Your Android phone can be turned into a microphone without your permission or knowledge. All that’s needed are the gyros in your phone that measure orientation. Stanford researchers have shown how to rewire them to pick up sound waves.
Together with the defense firm Rafael, they created an Android
app called Gyrophone, which shows just how easy it is to get the
vibrating pressure plates used by the gyroscope to pick up
vibrations of sound at frequencies in the 80-250Hz range – the
base frequencies of the human voice.
“We show that the MEMS gyroscopes found on modern smartphones are sufficiently sensitive to measure acoustic signals in the vicinity of the phone. The resulting signals contain only very low-frequency information (< 200 Hz). Nevertheless we show, using signal processing and machine learning, that this information is sufficient to identify speaker information and even parse speech. Since iOS and Android require no special permissions to access the gyro, our results show that apps and active web content that cannot access the microphone can nevertheless eavesdrop on speech in the vicinity of the phone,” the scientists say on the Stanford Security Research website, where they also offer the Android application as a free download.
They also provide a link to a webpage that can be browsed via a mobile phone to demonstrate the efficacy of the method. The resulting data isn’t recorded anywhere, although it can be saved as a file, if the user wishes.
What the researchers have shown is that the big array of sensors on a smartphone can be used for a variety of purposes. In another, related paper, they “demonstrate how the multitude of sensors on a smartphone can be used to construct a reliable hardware fingerprint of the phone. Such a fingerprint can be used to de-anonymize mobile devices as they connect to web sites, and as a second factor in identifying legitimate users to a remote server. We present two implementations: one based on analyzing the frequency response of the speakerphone-microphone system, and another based on analyzing device-specific accelerometer calibration errors.”
Although currently the trick only works on Android devices, researchers say it’s only a matter of time until the technology is rigged to work with an iPhone (whose own gyro sensor works only with frequencies below 100Hz).
The discovery is just another chapter in the already controversial scandalous saga of communications surveillance with tools as simple as the smartphone’s microphone being turned on remotely.
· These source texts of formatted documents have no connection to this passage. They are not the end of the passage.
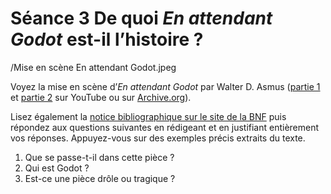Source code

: # Séance 3 De quoi *En attendant Godot* est-il l’histoire ?

/Mise en scène En attendant Godot.jpeg

Voyez la mise en scène d’*En attendant Godot* par Walter D. Asmus ([partie 1](https://youtu.be/dPuX_3LN1A8) et [partie 2](https://youtu.be/QEiwIaRdlWc) sur YouTube ou sur [Archive.org](https://archive.org/details/SamuelBeckett_En-attendant-Godot)). 

Lisez également la [notice bibliographique sur le site de la BNF](https://catalogue.bnf.fr/ark:/12148/cb38192837j) puis répondez aux questions suivantes en rédigeant et en justifiant entièrement vos réponses. Appuyez-vous sur des exemples précis extraits du texte.
1. Que se passe-t-il dans cette pièce ?
2. Qui est Godot ?
3. Est-ce une pièce drôle ou tragique ?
It became more pertinent with the recent revelations offered by former US government intelligence contractor Edward Snowden, who is now resident in Russia after having his US passport invalidated a year ago and US prosecutors demanding his return to the States.
In late June, Russia’s Kaspersky Lab, one of the world’s top information security firms, reported on legal malware produced by an Italian company, Hacking Team, which since 2001 has offered its clients the opportunity to snoop on their targets. Their product is said to be the first Remote Control Systems (RCS) malware with a positive link to mobile phones, opening them up to new potential security threats.
However, internet companies have also been said to store information on users for a while now, with fears that mobile apps may merely be fronts for private information mining, as your email, photos, numbers and addresses are picked up each time you punch them in.